Norwood Memorial Municipal Building | |
Location: | 566 Washington Street Norwood, Massachusetts |
Coordinates: | 42.1947°N -71.2006°W |
Built: | 1927 |
Architect: | Upham, William G.; Miner, Edward, et al. |
Architecture: | Late Gothic Revival |
Added: | October 10, 1996 |
Refnum: | 96001086 |
Norwood Memorial Municipal Building (Norwood Town Hall) is a historic building located in Norwood, Massachusetts, United States.
The Late Gothic Revival building was built in 1927-28, and is made of Weymouth seamed-face granite. Visitors often mistake it for a church or believe it to have been a church, but it never was; its stained-glass windows depict not saints, but local patriot Aaron Guild.
"Guild", whose name appears in local street and building names, is pronounced with a long i, like the second syllable of the word "beguiled".
Guild's significance is explained by an inscription on the Aaron Guild Memorial Stone, dedicated in 1903, which stands outside the Norwood public library.
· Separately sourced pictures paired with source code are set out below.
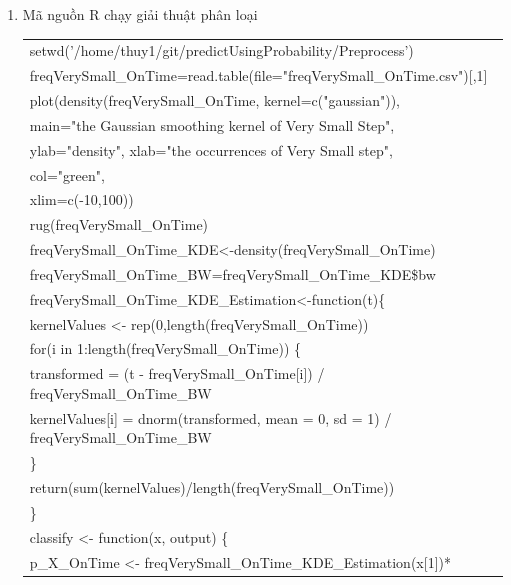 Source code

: \documentclass[a4paper, 13pt]{report}
\begin{document}
\begin{enumerate}[label=\textbf{PL\arabic*}]
\item \label{phanloaiR} Mã nguồn R chạy giải thuật phân loại
\begin{flushleft}
\begin{tabular}{  |l| }
\hline 
setwd('/home/thuy1/git/predictUsingProbability/Preprocess')\\
freqVerySmall\_OnTime=read.table(file="freqVerySmall\_OnTime.csv")[,1]\\
plot(density(freqVerySmall\_OnTime, kernel=c("gaussian")),\\
\hspace{1cm}     main="the Gaussian smoothing kernel of Very Small Step",\\
\hspace{1cm}     ylab="density", xlab="the occurrences of Very Small step",\\
\hspace{1cm}     col="green",\\
\hspace{1cm}     xlim=c(-10,100))\\
rug(freqVerySmall\_OnTime)\\
freqVerySmall\_OnTime\_KDE<-density(freqVerySmall\_OnTime)\\
freqVerySmall\_OnTime\_BW=freqVerySmall\_OnTime\_KDE\$bw\\
freqVerySmall\_OnTime\_KDE\_Estimation<-function(t)\{\\
\hspace{0.5cm}  kernelValues <- rep(0,length(freqVerySmall\_OnTime))\\
\hspace{0.5cm}  for(i in 1:length(freqVerySmall\_OnTime)) \{\\
\hspace{1cm}    transformed = (t - freqVerySmall\_OnTime[i]) / freqVerySmall\_OnTime\_BW\\
\hspace{1cm}    kernelValues[i] = dnorm(transformed, mean = 0, sd = 1) / freqVerySmall\_OnTime\_BW\\
\hspace{0.5cm}  \}\\
\hspace{0.5cm}  return(sum(kernelValues)/length(freqVerySmall\_OnTime))\\
\}\\
classify <- function(x, output) \{\\
\hspace{1cm}  p\_X\_OnTime <- freqVerySmall\_OnTime\_KDE\_Estimation(x[1])*\\

\end{tabular}
\end{flushleft}
\end{enumerate}
\end{document}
The inscription reads:
NEAR THIS SPOT
CAPT. AARON GUILD
ON APRIL 19, 1775
LEFT PLOW IN FURROW, OXEN STANDING
AND DEPARTING FOR LEXINGTON
ARRIVED IN TIME TO FIRE UPON
THE RETREATING BRITISH.
Guild and his oxen are featured in the town seal.
The building includes a 50-bell[1] [2] [3] [4] carillon tower housing the Walter F. Tilton Memorial Carillon, one of nine carillons in Massachusetts and the seventh-largest in the United States.
The building was added to the National Register of Historic Places in 1996.[5]